Jeep has the reputation that a good many other brands dream of–durability, reliability, and timeless appeal. The Wrangler is probably their best-known product, and having never driven one before, I took a chance and grabbed the keys to a brand-new, 2011 Sport model, in red. While the Wrangler isn’t for everyone, I’ve been appreciative of it for a long time now, and its appeal has not dropped that much even in these times of higher fuel economy and a high demand for safer cars.
First off, the Wrangler pulls off the retro look, but isn’t really a throwback in terms of its styling. It still carries the traditional rough-and-tumble shape, along with the traditional Jeep Wrangler attributes everywhere. The doors are still removable, the top is still reminiscent of a Rube Goldberg machine, and the step-in is noticeably high. This basic design has been around since 2007, but it’s been improved upon greatly since its launch. The interior, once a poster child (like other Chrysler products) for what not to do, was updated for 2011 with soft-touch panels everywhere and higher-quality plastics. The steering wheel carries a new chrome ring around the badge, which, along with the other new brightwork, really gives life to this otherwise-dark interior trim. Of course, the seating position is pretty high, and so is the step-in, but that’s to be expected. This particular Wrangler was equipped with only the basics: air conditioning, a simple CD player with an AUX jack, and power “nothing” (crank windows, manual mirrors, no power locks, etc)–the way a Wrangler should be.
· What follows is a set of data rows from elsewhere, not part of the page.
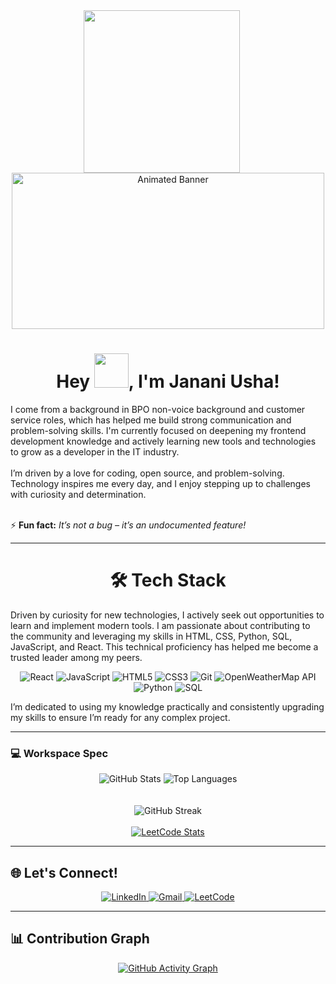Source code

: <div align="center"> 
  <img src="https://cdn.dribbble.com/users/420183/screenshots/2875637/octocat_github.gif" width="250" height="260" style="margin-right: 20px;">        <img src="https://camo.githubusercontent.com/5bf0da46c5398f75e2ec953592c02afcf69379dcdb12a0c2922654a57b51fce2/68747470733a2f2f63646e2e6472696262626c652e636f6d2f75736572732f313336343032392f73637265656e73686f74732f31363039333236382f6d656469612f36386538326137666234393034363134613930363664366235343063313462322e676966" width="500"height="250" alt="Animated Banner" />
</div> 
</div>

<h1 align="center">Hey <img src="https://github.com/mitul3737/mitul3737/blob/main/Wave.gif" height="55px" width="55px">, I'm Janani Usha!</h1>
I come from a background in BPO non-voice background and customer service roles, which has helped me build strong communication and problem-solving skills. I'm currently focused on deepening my frontend development knowledge and actively learning new tools and technologies to grow as a developer in the IT industry.
<br>
<br>
I’m driven by a love for coding, open source, and problem-solving. Technology inspires me every day, and I enjoy stepping up to challenges with curiosity and determination.
<br>
<br>


⚡ **Fun fact:** *It’s not a bug – it’s an undocumented feature!*

---

## <h1 align="center">🛠️ Tech Stack

Driven by curiosity for new technologies, I actively seek out opportunities to learn and implement modern tools. I am passionate about contributing to the community and leveraging my skills in HTML, CSS, Python, SQL, JavaScript, and React. This technical proficiency has helped me become a trusted leader among my peers.
<p align="center"> 
 <img alt="React" src="https://img.shields.io/badge/react-%2361DAFB.svg?&style=for-the-badge&logo=react&logoColor=white" />
 <img alt="JavaScript" src="https://img.shields.io/badge/javascript-%23323330.svg?&style=for-the-badge&logo=javascript&logoColor=%23F7DF1E" />
 <img alt="HTML5" src="https://img.shields.io/badge/html5-%23E34F26.svg?&style=for-the-badge&logo=html5&logoColor=white" />
 <img alt="CSS3" src="https://img.shields.io/badge/css3-%231572B6.svg?&style=for-the-badge&logo=css3&logoColor=white" />
 <img alt="Git" src="https://img.shields.io/badge/git-%23F05033.svg?&style=for-the-badge&logo=git&logoColor=white" />
 <img alt="OpenWeatherMap API" src="https://img.shields.io/badge/API-OpenWeatherMap-orange?style=for-the-badge&logo=cloud" />
<img alt="Python" src="https://img.shields.io/badge/python-%233776AB.svg?&style=for-the-badge&logo=python&logoColor=white" />
<img alt="SQL" src="https://img.shields.io/badge/SQL-%23007ACC.svg?&style=for-the-badge&logo=postgresql&logoColor=white" />
</p>
I’m dedicated to using my knowledge practically and consistently upgrading my skills to ensure I’m ready for any complex project.


---


### 💻 Workspace Spec

<div align="center">
  <!-- GitHub Profile Stats -->
  <img src="https://github-readme-stats.vercel.app/api?username=Janani-75&show_icons=true&theme=gotham"alt="GitHub Stats"/>
  <!-- Top Languages -->
  <img src="https://github-readme-stats.vercel.app/api/top-langs/?username=Janani-75&layout=compact&theme=dracula"alt="Top Languages"/>
</div>
<br><br>
<div align="center">
  <!-- GitHub Streak Stats -->
  <img src="https://github-readme-streak-stats.herokuapp.com/?user=Janani-75&theme=dark" alt="GitHub Streak"/>
<br><br>
  <!-- LeetCode Card -->
  <a href="https://leetcode.com/Jananiusha/" target="_blank">
    <img src="https://leetcard.jacoblin.cool/Jananiusha?theme=dark&font=Marcellus" alt="LeetCode Stats" />
  </a>

 
</div>

---

## 🌐 Let's Connect!

<div align="center">

<a href="https://www.linkedin.com/in/janani-usha09/" target="_blank">
  <img alt="LinkedIn" src="https://img.shields.io/badge/LinkedIn-0077B5?style=for-the-badge&logo=linkedin&logoColor=white" />
</a>

<a href="mailto:anajusha@gmail.com">
  <img alt="Gmail" src="https://img.shields.io/badge/Gmail-D14836?style=for-the-badge&logo=gmail&logoColor=white" />
</a>

<a href="[https://leetcode.com/u/Jananiusha/]" target="_blank">
<img alt="LeetCode" src="https://img.shields.io/badge/LeetCode-FFA116?style=for-the-badge&logo=leetcode&logoColor=black" />
</a>
</div>

---


## 📊 Contribution Graph

<div align="center">
  <!-- GitHub Activity Graph -->
  <a href="https://github.com/ashutosh00710/github-readme-activity-graph">
    <img src="https://github-readme-activity-graph.vercel.app/graph?username=Janani-75&bg_color=080708&color=f6eef6&line=f4e61a&point=f7f3f3&area=true&hide_border=true" alt="GitHub Activity Graph" />
  </a>
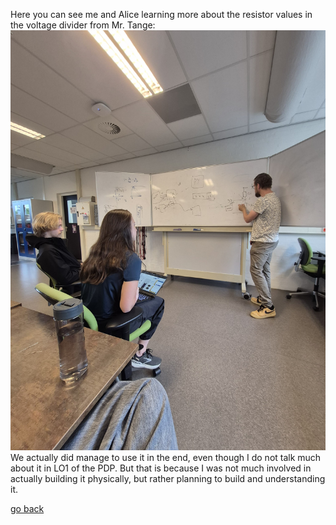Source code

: Here you can see me and Alice learning more about the resistor values in the voltage divider from Mr. Tange:
![voltageDividerTange](images/voltageDividerTange.jpg)
We actually did manage to use it in the end, even though I do not talk much about it in LO1 of the PDP. But that is because I was not much involved in actually building it physically, but rather planning to build and understanding it.

[go back](/doc/PersonalDevelopmentPlan.md)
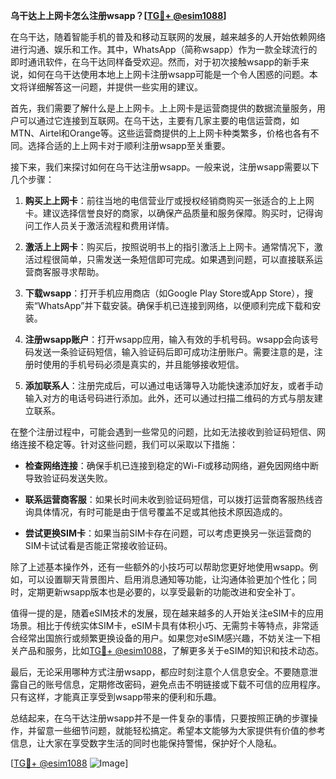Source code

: **乌干达上上网卡怎么注册wsapp？[[TG💪+ @esim1088](https://t.me/s/esim1088)]**

在乌干达，随着智能手机的普及和移动互联网的发展，越来越多的人开始依赖网络进行沟通、娱乐和工作。其中，WhatsApp（简称wsapp）作为一款全球流行的即时通讯软件，在乌干达同样备受欢迎。然而，对于初次接触wsapp的新手来说，如何在乌干达使用本地上上网卡注册wsapp可能是一个令人困惑的问题。本文将详细解答这一问题，并提供一些实用的建议。

首先，我们需要了解什么是上上网卡。上上网卡是运营商提供的数据流量服务，用户可以通过它连接到互联网。在乌干达，主要有几家主要的电信运营商，如MTN、Airtel和Orange等。这些运营商提供的上上网卡种类繁多，价格也各有不同。选择合适的上上网卡对于顺利注册wsapp至关重要。

接下来，我们来探讨如何在乌干达注册wsapp。一般来说，注册wsapp需要以下几个步骤：

1. **购买上上网卡**：前往当地的电信营业厅或授权经销商购买一张适合的上上网卡。建议选择信誉良好的商家，以确保产品质量和服务保障。购买时，记得询问工作人员关于激活流程和费用详情。

2. **激活上上网卡**：购买后，按照说明书上的指引激活上上网卡。通常情况下，激活过程很简单，只需发送一条短信即可完成。如果遇到问题，可以直接联系运营商客服寻求帮助。

3. **下载wsapp**：打开手机应用商店（如Google Play Store或App Store），搜索“WhatsApp”并下载安装。确保手机已连接到网络，以便顺利完成下载和安装。

4. **注册wsapp账户**：打开wsapp应用，输入有效的手机号码。wsapp会向该号码发送一条验证码短信，输入验证码后即可成功注册账户。需要注意的是，注册时使用的手机号码必须是真实的，并且能够接收短信。

5. **添加联系人**：注册完成后，可以通过电话簿导入功能快速添加好友，或者手动输入对方的电话号码进行添加。此外，还可以通过扫描二维码的方式与朋友建立联系。

在整个注册过程中，可能会遇到一些常见的问题，比如无法接收到验证码短信、网络连接不稳定等。针对这些问题，我们可以采取以下措施：

- **检查网络连接**：确保手机已连接到稳定的Wi-Fi或移动网络，避免因网络中断导致验证码发送失败。
  
- **联系运营商客服**：如果长时间未收到验证码短信，可以拨打运营商客服热线咨询具体情况，有时可能是由于信号覆盖不足或其他技术原因造成的。

- **尝试更换SIM卡**：如果当前SIM卡存在问题，可以考虑更换另一张运营商的SIM卡试试看是否能正常接收验证码。

除了上述基本操作外，还有一些额外的小技巧可以帮助您更好地使用wsapp。例如，可以设置聊天背景图片、启用消息通知等功能，让沟通体验更加个性化；同时，定期更新wsapp版本也是必要的，以享受最新的功能改进和安全补丁。

值得一提的是，随着eSIM技术的发展，现在越来越多的人开始关注eSIM卡的应用场景。相比于传统实体SIM卡，eSIM卡具有体积小巧、无需剪卡等特点，非常适合经常出国旅行或频繁更换设备的用户。如果您对eSIM感兴趣，不妨关注一下相关产品和服务，比如[TG💪+ @esim1088](https://t.me/s/esim1088)，了解更多关于eSIM的知识和技术动态。

最后，无论采用哪种方式注册wsapp，都应时刻注意个人信息安全。不要随意泄露自己的账号信息，定期修改密码，避免点击不明链接或下载不可信的应用程序。只有这样，才能真正享受到wsapp带来的便利和乐趣。

总结起来，在乌干达注册wsapp并不是一件复杂的事情，只要按照正确的步骤操作，并留意一些细节问题，就能轻松搞定。希望本文能够为大家提供有价值的参考信息，让大家在享受数字生活的同时也能保持警惕，保护好个人隐私。

[[TG💪+ @esim1088](https://t.me/s/esim1088) ![Image](https://i.postimg.cc/4NQfJmqS/Snipaste-2025-05-13-00-14-12.png)]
This being the 2011 model, I was already aware that the Wrangler still had the not well-regarded 3.8L V6. It’s not that powerful (only about 202hp) and as I started driving it, I realized that the engine was really the only problem with this truck. It’s matched to the transmission (a 4-speed automatic) pretty well, but thanks to its lack of power, it’s not adept at climbing hills with a lot of authority. Instead, the 3.8 is more satisfied to make an unnecessary amount of noise while not doing a lot of real work. That said, on the move, the Wrangler is a different experience than what I’m really used to. The bouncy ride and significant visibility issues (rear visibility is obscured by a few external parts, like the spare tire and the brake light assembly) would normally put me off, but in the Wrangler, the quirks are appropriate. The brake pedal was nice and stiff and brought this little truck to a halt with surprisingly little nosedive.
On the move, road noise is a given but it’s not actually a serious problem. Jeep did a decent job of making the Wrangler livable, but with the new Pentastar V6 to be added for the 2012 model year, I’m pretty sure a big improvement is in store for buyers at this point. Overall, I wouldn’t necessarily buy one, as I’m not a big off-roading nut, but for someone who still pines for the woods and could care less about on-road experiences, the Wrangler is still pretty much perfect (save for that engine). For $25K or so, this particular model doesn’t have a lot in it, but there’s always room to improve with better axles, bigger tires, and more ground clearance.